Records to use

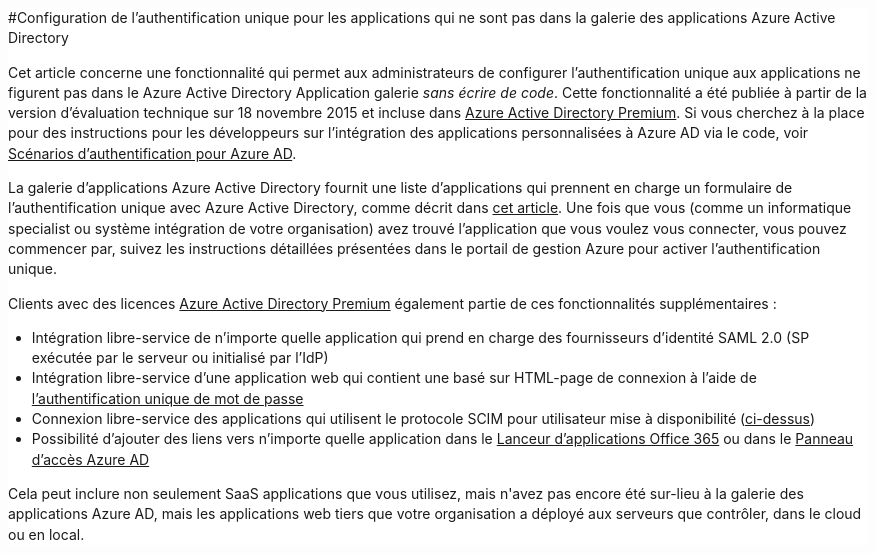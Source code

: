 <properties 
    pageTitle="Configuration de l’authentification unique pour les applications qui ne sont pas dans la galerie des applications Azure Active Directory | Microsoft Azure" 
    description="Découvrez comment connecter aux applications à Azure Active Directory à l’aide de SAML et celle de mot de passe pour l’inscription en libre service" 
    services="active-directory" 
    authors="asmalser-msft"  
    documentationCenter="na" manager="femila"/>
<tags 
    ms.service="active-directory" 
    ms.devlang="na" 
    ms.topic="article" 
    ms.tgt_pltfrm="na" 
    ms.workload="identity" 
    ms.date="02/09/2016" 
    ms.author="asmalser" />

#<a name="configuring-single-sign-on-to-applications-that-are-not-in-the-azure-active-directory-application-gallery"></a>Configuration de l’authentification unique pour les applications qui ne sont pas dans la galerie des applications Azure Active Directory

Cet article concerne une fonctionnalité qui permet aux administrateurs de configurer l’authentification unique aux applications ne figurent pas dans le Azure Active Directory Application galerie *sans écrire de code*. Cette fonctionnalité a été publiée à partir de la version d’évaluation technique sur 18 novembre 2015 et incluse dans [Azure Active Directory Premium](active-directory-editions.md). Si vous cherchez à la place pour des instructions pour les développeurs sur l’intégration des applications personnalisées à Azure AD via le code, voir [Scénarios d’authentification pour Azure AD](active-directory-authentication-scenarios.md).

La galerie d’applications Azure Active Directory fournit une liste d’applications qui prennent en charge un formulaire de l’authentification unique avec Azure Active Directory, comme décrit dans [cet article](active-directory-appssoaccess-whatis.md). Une fois que vous (comme un informatique specialist ou système intégration de votre organisation) avez trouvé l’application que vous voulez vous connecter, vous pouvez commencer par, suivez les instructions détaillées présentées dans le portail de gestion Azure pour activer l’authentification unique.

Clients avec des licences [Azure Active Directory Premium](active-directory-editions.md) également partie de ces fonctionnalités supplémentaires :

* Intégration libre-service de n’importe quelle application qui prend en charge des fournisseurs d’identité SAML 2.0 (SP exécutée par le serveur ou initialisé par l’IdP)
* Intégration libre-service d’une application web qui contient une basé sur HTML-page de connexion à l’aide de [l’authentification unique de mot de passe](active-directory-appssoaccess-whatis.md#password-based-single-sign-on)
* Connexion libre-service des applications qui utilisent le protocole SCIM pour utilisateur mise à disponibilité ([ci-dessus](active-directory-scim-provisioning.md))
* Possibilité d’ajouter des liens vers n’importe quelle application dans le [Lanceur d’applications Office 365](https://blogs.office.com/2014/10/16/organize-office-365-new-app-launcher-2/) ou dans le [Panneau d’accès Azure AD](active-directory-appssoaccess-whatis.md#deploying-azure-ad-integrated-applications-to-users)

Cela peut inclure non seulement SaaS applications que vous utilisez, mais n'avez pas encore été sur-lieu à la galerie des applications Azure AD, mais les applications web tiers que votre organisation a déployé aux serveurs que contrôler, dans le cloud ou en local.
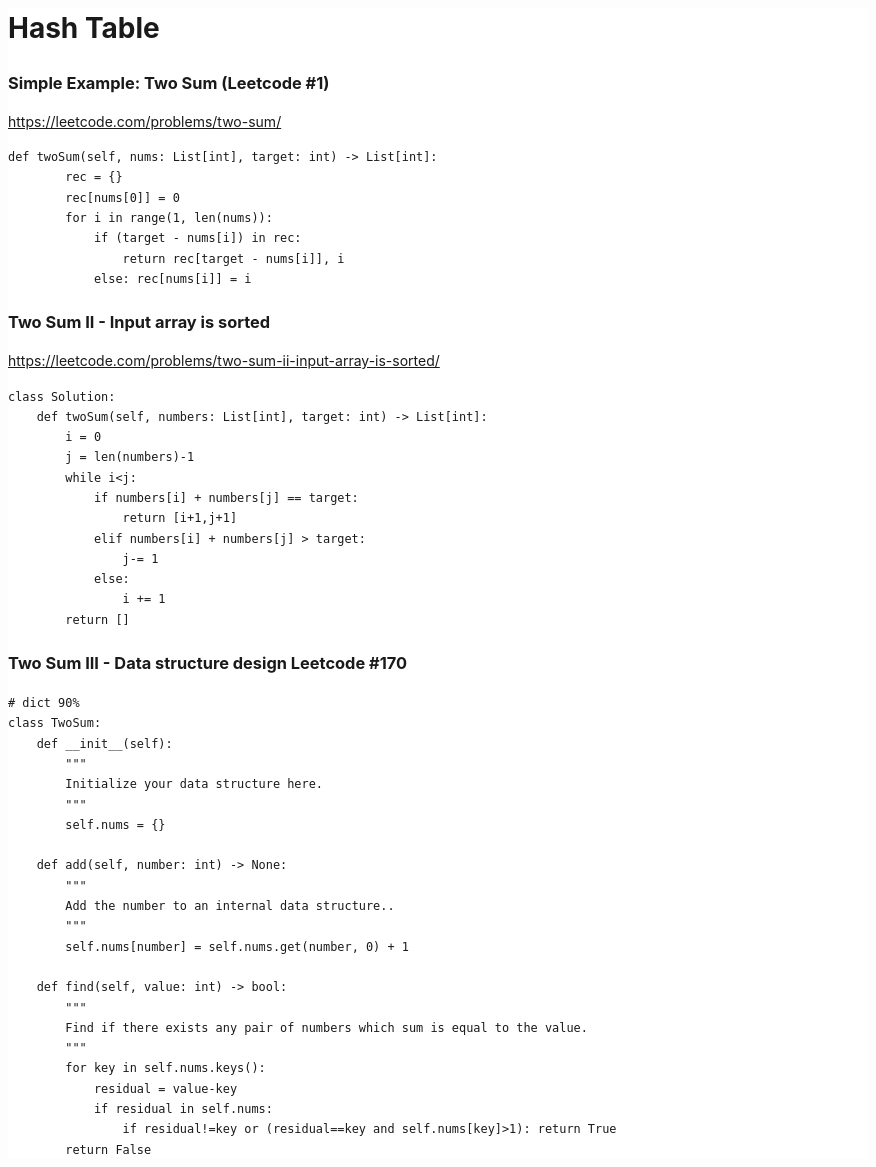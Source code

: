 
# Hash Table

### Simple Example: Two Sum (Leetcode #1)
https://leetcode.com/problems/two-sum/


```python3
def twoSum(self, nums: List[int], target: int) -> List[int]:
        rec = {}
        rec[nums[0]] = 0
        for i in range(1, len(nums)):
            if (target - nums[i]) in rec:
                return rec[target - nums[i]], i
            else: rec[nums[i]] = i
```

### Two Sum II - Input array is sorted
https://leetcode.com/problems/two-sum-ii-input-array-is-sorted/

```python3
class Solution:
    def twoSum(self, numbers: List[int], target: int) -> List[int]:
        i = 0
        j = len(numbers)-1
        while i<j:
            if numbers[i] + numbers[j] == target:
                return [i+1,j+1]
            elif numbers[i] + numbers[j] > target:
                j-= 1
            else:
                i += 1
        return []
```

### Two Sum III - Data structure design Leetcode #170

```python3
# dict 90%
class TwoSum:
    def __init__(self):
        """
        Initialize your data structure here.
        """
        self.nums = {}

    def add(self, number: int) -> None:
        """
        Add the number to an internal data structure..
        """
        self.nums[number] = self.nums.get(number, 0) + 1

    def find(self, value: int) -> bool:
        """
        Find if there exists any pair of numbers which sum is equal to the value.
        """
        for key in self.nums.keys():
            residual = value-key
            if residual in self.nums:
                if residual!=key or (residual==key and self.nums[key]>1): return True         
        return False
```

Your objective
Wherever the string "Premium" occurs in the listing, return the line it sits on.

Response for this exercise
Cet article concerne une fonctionnalité qui permet aux administrateurs de configurer l’authentification unique aux applications ne figurent pas dans le Azure Active Directory Application galerie *sans écrire de code*. Cette fonctionnalité a été publiée à partir de la version d’évaluation technique sur 18 novembre 2015 et incluse dans [Azure Active Directory Premium](active-directory-editions.md). Si vous cherchez à la place pour des instructions pour les développeurs sur l’intégration des applications personnalisées à Azure AD via le code, voir [Scénarios d’authentification pour Azure AD](active-directory-authentication-scenarios.md).
Clients avec des licences [Azure Active Directory Premium](active-directory-editions.md) également partie de ces fonctionnalités supplémentaires :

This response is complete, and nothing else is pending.